Healthy, hearty and such a crowd-pleaser!

Ugh, I have the Monday blues. It doesn’t matter that this is a short work week – Mondays will always be Mondays. Although I am pretty freaking grateful that I have Thursday and Friday off. Now if only I can survive the grocery store tonight. I have some last minute things to pick up so I can make this stuffing with jalapeño cornbread.

Speaking of Thanksgiving, I am so grateful that I have a menu finalized! Jason’s sister’s family takes care of the bird and various sides but this year, I am in charge of the ham, stuffing, cornbread, candied yams, and dessert. I just hope I can pull it all off. I always plan way more than I can handle!

Now you’re probably wondering why on earth I would post quinoa sliders today. I did have a week of Thanksgiving leftover recipes for you guys but then I thought, with the biggest holiday right around the corner where we all overindulge and overeat and can’t fit into our skinny jeans, I couldn’t help but post a meatless, healthy recipe. I think it’s safe to say that we all need to go a bit lighter in preparation for the big day, right?

And that’s exactly what this recipe does. It’s vegetarian-friendly and chockfull of Mexican flair with chipotle peppers, corn, beans and of course, a creamy avocado sauce. Now don’t be fooled by the size of these cute little sliders. A couple of these babies is just enough for a perfectly light yet hearty dinner option!

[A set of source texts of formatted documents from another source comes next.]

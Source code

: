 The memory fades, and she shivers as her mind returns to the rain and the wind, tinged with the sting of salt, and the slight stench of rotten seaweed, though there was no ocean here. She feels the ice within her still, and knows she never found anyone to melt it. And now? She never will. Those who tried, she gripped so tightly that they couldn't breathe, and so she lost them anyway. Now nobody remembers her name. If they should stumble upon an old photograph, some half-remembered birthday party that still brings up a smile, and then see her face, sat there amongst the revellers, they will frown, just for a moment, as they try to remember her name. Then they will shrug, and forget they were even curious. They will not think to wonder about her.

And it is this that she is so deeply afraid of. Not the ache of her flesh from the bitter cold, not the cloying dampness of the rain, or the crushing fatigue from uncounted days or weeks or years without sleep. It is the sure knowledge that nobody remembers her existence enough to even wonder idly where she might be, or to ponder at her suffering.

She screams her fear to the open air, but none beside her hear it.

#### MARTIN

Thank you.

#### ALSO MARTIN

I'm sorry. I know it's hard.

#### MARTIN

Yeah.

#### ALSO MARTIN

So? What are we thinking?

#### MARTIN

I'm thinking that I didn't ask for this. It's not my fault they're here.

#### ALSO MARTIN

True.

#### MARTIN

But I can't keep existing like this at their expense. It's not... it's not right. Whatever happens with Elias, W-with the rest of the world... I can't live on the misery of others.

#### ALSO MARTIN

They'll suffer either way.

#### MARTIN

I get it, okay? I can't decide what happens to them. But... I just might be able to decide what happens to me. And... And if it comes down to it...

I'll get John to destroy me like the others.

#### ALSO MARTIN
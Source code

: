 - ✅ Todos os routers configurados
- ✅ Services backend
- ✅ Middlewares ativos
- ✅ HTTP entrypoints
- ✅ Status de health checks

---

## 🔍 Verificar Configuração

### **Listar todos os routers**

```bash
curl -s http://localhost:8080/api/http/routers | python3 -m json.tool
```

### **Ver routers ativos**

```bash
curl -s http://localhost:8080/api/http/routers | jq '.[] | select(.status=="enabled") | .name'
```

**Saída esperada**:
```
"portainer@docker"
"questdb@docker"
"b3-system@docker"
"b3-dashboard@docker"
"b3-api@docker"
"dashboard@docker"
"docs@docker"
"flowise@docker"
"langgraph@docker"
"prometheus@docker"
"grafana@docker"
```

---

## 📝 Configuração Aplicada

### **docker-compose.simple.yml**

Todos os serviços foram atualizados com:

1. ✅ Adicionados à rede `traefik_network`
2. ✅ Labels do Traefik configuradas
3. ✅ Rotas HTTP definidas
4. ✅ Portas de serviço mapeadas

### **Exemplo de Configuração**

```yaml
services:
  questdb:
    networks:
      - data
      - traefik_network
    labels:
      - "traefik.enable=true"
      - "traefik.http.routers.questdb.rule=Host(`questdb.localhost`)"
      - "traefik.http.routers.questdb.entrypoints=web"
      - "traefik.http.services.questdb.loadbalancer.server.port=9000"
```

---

Southwest Quinoa Sliders with Avocado Cream Sauce

Yield: 4 servings

Prep Time: 20 minutes

Cook Time: 5 minutes

Total Time: 25 minutes

Healthy, hearty and such a crowd-pleaser!


  • 2 cups cooked quinoa
  • 1/4 cup grated Parmesan
  • 1/4 cup panko
  • 2 tablespoons all-purpose flour
  • 1 teaspoon cumin
  • 1 teaspoon garlic powder
  • 1/2 teaspoon chili powder
  • 1-2 tablespoons pureed chipotle peppers, in adobo sauce
  • 1 tablespoon freshly squeezed lime juice
  • 2 large eggs
  • 1/2 cup whole kernel corn
  • 1/2 cup canned black beans, drained and rinsed
  • Kosher salt and freshly ground black pepper, to taste
  • Olive oil
  • 12 split slider buns, toasted, for serving
  • 2 cups arugula, for serving
  • 2 Roma tomatoes, thinly sliced, for serving

For the avocado cream sauce

  • 1 avocado, halved, seeded and peeled
  • 2 cloves garlic
  • 1/3 cup Greek yogurt
  • 1/4 cup fresh cilantro leaves
  • Kosher salt and freshly ground black pepper, to taste


  1. To make the avocado cream sauce, combine avocado, garlic, Greek yogurt, cilantro, salt and pepper, to taste, in the bowl of a food processor; set aside.
  2. In a large bowl, combine qunioa, Parmesan, panko, flour, cumin, garlic powder, chili powder, chipotle peppers, lime juice, eggs, corn, beans, salt and pepper, to taste. Divide the mixture into 12 balls; press each lightly to form 1/4-inch-thick patties.
  3. Heat olive oil in a large skillet over medium high heat. Add patties to the skillet and cook until browned and cooked through, about 3-4 minutes per side, flipping only once.
  4. Serve quinoa patties on rolls with arugula, tomatoes and avocado cream sauce.

Did you Make This Recipe?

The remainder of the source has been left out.